Records provided.

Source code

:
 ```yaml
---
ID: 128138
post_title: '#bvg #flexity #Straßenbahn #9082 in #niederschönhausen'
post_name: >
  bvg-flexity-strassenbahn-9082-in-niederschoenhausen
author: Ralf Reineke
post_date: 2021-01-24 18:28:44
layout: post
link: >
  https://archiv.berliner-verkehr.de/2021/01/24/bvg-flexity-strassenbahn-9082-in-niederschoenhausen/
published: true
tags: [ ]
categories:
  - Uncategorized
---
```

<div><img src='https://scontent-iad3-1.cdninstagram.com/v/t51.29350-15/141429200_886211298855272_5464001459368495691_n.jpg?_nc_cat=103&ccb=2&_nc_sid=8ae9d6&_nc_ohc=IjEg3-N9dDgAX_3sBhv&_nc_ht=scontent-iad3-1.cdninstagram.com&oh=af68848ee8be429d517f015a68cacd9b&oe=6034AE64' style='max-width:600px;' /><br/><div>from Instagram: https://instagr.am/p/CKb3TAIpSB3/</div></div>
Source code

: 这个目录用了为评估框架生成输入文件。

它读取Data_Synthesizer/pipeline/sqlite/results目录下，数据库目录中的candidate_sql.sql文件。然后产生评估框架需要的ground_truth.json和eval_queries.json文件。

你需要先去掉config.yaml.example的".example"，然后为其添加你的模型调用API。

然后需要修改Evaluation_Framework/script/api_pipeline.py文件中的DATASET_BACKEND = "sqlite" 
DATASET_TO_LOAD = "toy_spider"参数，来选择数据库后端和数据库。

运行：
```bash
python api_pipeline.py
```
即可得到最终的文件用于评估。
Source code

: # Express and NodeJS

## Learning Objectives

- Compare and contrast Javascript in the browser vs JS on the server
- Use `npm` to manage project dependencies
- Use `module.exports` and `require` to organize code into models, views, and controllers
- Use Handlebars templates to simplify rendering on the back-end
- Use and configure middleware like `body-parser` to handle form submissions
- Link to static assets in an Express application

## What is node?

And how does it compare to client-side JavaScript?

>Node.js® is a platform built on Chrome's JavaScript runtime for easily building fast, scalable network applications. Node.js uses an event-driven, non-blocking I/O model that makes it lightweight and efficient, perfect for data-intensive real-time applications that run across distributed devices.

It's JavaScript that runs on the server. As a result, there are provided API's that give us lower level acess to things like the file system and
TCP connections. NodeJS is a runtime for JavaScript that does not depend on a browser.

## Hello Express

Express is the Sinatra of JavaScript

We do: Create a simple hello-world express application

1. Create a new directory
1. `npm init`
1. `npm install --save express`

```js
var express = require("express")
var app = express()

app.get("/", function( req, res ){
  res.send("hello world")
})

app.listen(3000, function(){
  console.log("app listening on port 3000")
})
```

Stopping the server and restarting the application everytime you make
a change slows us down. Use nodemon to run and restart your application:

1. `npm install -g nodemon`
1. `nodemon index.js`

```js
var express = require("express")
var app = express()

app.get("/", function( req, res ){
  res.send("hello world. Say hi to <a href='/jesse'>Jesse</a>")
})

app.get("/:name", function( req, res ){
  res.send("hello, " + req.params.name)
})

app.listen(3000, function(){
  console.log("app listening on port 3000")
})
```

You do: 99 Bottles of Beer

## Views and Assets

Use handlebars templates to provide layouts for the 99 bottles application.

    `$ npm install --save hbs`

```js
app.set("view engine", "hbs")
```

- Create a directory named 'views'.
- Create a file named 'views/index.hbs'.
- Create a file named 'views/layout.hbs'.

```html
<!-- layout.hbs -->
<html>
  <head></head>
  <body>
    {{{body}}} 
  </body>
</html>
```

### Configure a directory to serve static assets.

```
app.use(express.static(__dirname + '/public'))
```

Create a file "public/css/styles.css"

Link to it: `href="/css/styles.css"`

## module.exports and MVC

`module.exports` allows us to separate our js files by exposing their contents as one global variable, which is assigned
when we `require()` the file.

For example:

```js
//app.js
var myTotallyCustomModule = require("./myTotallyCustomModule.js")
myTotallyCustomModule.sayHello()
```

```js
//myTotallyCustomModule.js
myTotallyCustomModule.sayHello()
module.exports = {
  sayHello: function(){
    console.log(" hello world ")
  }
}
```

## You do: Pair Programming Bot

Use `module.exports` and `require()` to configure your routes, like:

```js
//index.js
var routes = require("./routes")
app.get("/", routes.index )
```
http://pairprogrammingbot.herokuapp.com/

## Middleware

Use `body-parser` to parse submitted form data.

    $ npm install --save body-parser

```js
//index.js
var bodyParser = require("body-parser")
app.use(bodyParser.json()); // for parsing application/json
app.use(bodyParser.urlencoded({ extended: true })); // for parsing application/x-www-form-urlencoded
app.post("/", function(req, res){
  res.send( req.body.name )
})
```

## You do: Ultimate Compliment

Task directions. Output every entry exactly.

Expected answer.
Source code

:
 ```yaml
---
ID: 128138
post_title: '#bvg #flexity #Straßenbahn #9082 in #niederschönhausen'
post_name: >
  bvg-flexity-strassenbahn-9082-in-niederschoenhausen
author: Ralf Reineke
post_date: 2021-01-24 18:28:44
layout: post
link: >
  https://archiv.berliner-verkehr.de/2021/01/24/bvg-flexity-strassenbahn-9082-in-niederschoenhausen/
published: true
tags: [ ]
categories:
  - Uncategorized
---
```

<div><img src='https://scontent-iad3-1.cdninstagram.com/v/t51.29350-15/141429200_886211298855272_5464001459368495691_n.jpg?_nc_cat=103&ccb=2&_nc_sid=8ae9d6&_nc_ohc=IjEg3-N9dDgAX_3sBhv&_nc_ht=scontent-iad3-1.cdninstagram.com&oh=af68848ee8be429d517f015a68cacd9b&oe=6034AE64' style='max-width:600px;' /><br/><div>from Instagram: https://instagr.am/p/CKb3TAIpSB3/</div></div>
Source code

: 这个目录用了为评估框架生成输入文件。

它读取Data_Synthesizer/pipeline/sqlite/results目录下，数据库目录中的candidate_sql.sql文件。然后产生评估框架需要的ground_truth.json和eval_queries.json文件。

你需要先去掉config.yaml.example的".example"，然后为其添加你的模型调用API。

然后需要修改Evaluation_Framework/script/api_pipeline.py文件中的DATASET_BACKEND = "sqlite" 
DATASET_TO_LOAD = "toy_spider"参数，来选择数据库后端和数据库。

运行：
```bash
python api_pipeline.py
```
即可得到最终的文件用于评估。
Source code

: # Express and NodeJS

## Learning Objectives

- Compare and contrast Javascript in the browser vs JS on the server
- Use `npm` to manage project dependencies
- Use `module.exports` and `require` to organize code into models, views, and controllers
- Use Handlebars templates to simplify rendering on the back-end
- Use and configure middleware like `body-parser` to handle form submissions
- Link to static assets in an Express application

## What is node?

And how does it compare to client-side JavaScript?

>Node.js® is a platform built on Chrome's JavaScript runtime for easily building fast, scalable network applications. Node.js uses an event-driven, non-blocking I/O model that makes it lightweight and efficient, perfect for data-intensive real-time applications that run across distributed devices.

It's JavaScript that runs on the server. As a result, there are provided API's that give us lower level acess to things like the file system and
TCP connections. NodeJS is a runtime for JavaScript that does not depend on a browser.

## Hello Express

Express is the Sinatra of JavaScript

We do: Create a simple hello-world express application

1. Create a new directory
1. `npm init`
1. `npm install --save express`

```js
var express = require("express")
var app = express()

app.get("/", function( req, res ){
  res.send("hello world")
})

app.listen(3000, function(){
  console.log("app listening on port 3000")
})
```

Stopping the server and restarting the application everytime you make
a change slows us down. Use nodemon to run and restart your application:

1. `npm install -g nodemon`
1. `nodemon index.js`

```js
var express = require("express")
var app = express()

app.get("/", function( req, res ){
  res.send("hello world. Say hi to <a href='/jesse'>Jesse</a>")
})

app.get("/:name", function( req, res ){
  res.send("hello, " + req.params.name)
})

app.listen(3000, function(){
  console.log("app listening on port 3000")
})
```

You do: 99 Bottles of Beer

## Views and Assets

Use handlebars templates to provide layouts for the 99 bottles application.

    `$ npm install --save hbs`

```js
app.set("view engine", "hbs")
```

- Create a directory named 'views'.
- Create a file named 'views/index.hbs'.
- Create a file named 'views/layout.hbs'.

```html
<!-- layout.hbs -->
<html>
  <head></head>
  <body>
    {{{body}}} 
  </body>
</html>
```

### Configure a directory to serve static assets.

```
app.use(express.static(__dirname + '/public'))
```

Create a file "public/css/styles.css"

Link to it: `href="/css/styles.css"`

## module.exports and MVC

`module.exports` allows us to separate our js files by exposing their contents as one global variable, which is assigned
when we `require()` the file.

For example:

```js
//app.js
var myTotallyCustomModule = require("./myTotallyCustomModule.js")
myTotallyCustomModule.sayHello()
```

```js
//myTotallyCustomModule.js
myTotallyCustomModule.sayHello()
module.exports = {
  sayHello: function(){
    console.log(" hello world ")
  }
}
```

## You do: Pair Programming Bot

Use `module.exports` and `require()` to configure your routes, like:

```js
//index.js
var routes = require("./routes")
app.get("/", routes.index )
```
http://pairprogrammingbot.herokuapp.com/

## Middleware

Use `body-parser` to parse submitted form data.

    $ npm install --save body-parser

```js
//index.js
var bodyParser = require("body-parser")
app.use(bodyParser.json()); // for parsing application/json
app.use(bodyParser.urlencoded({ extended: true })); // for parsing application/x-www-form-urlencoded
app.post("/", function(req, res){
  res.send( req.body.name )
})
```

## You do: Ultimate Compliment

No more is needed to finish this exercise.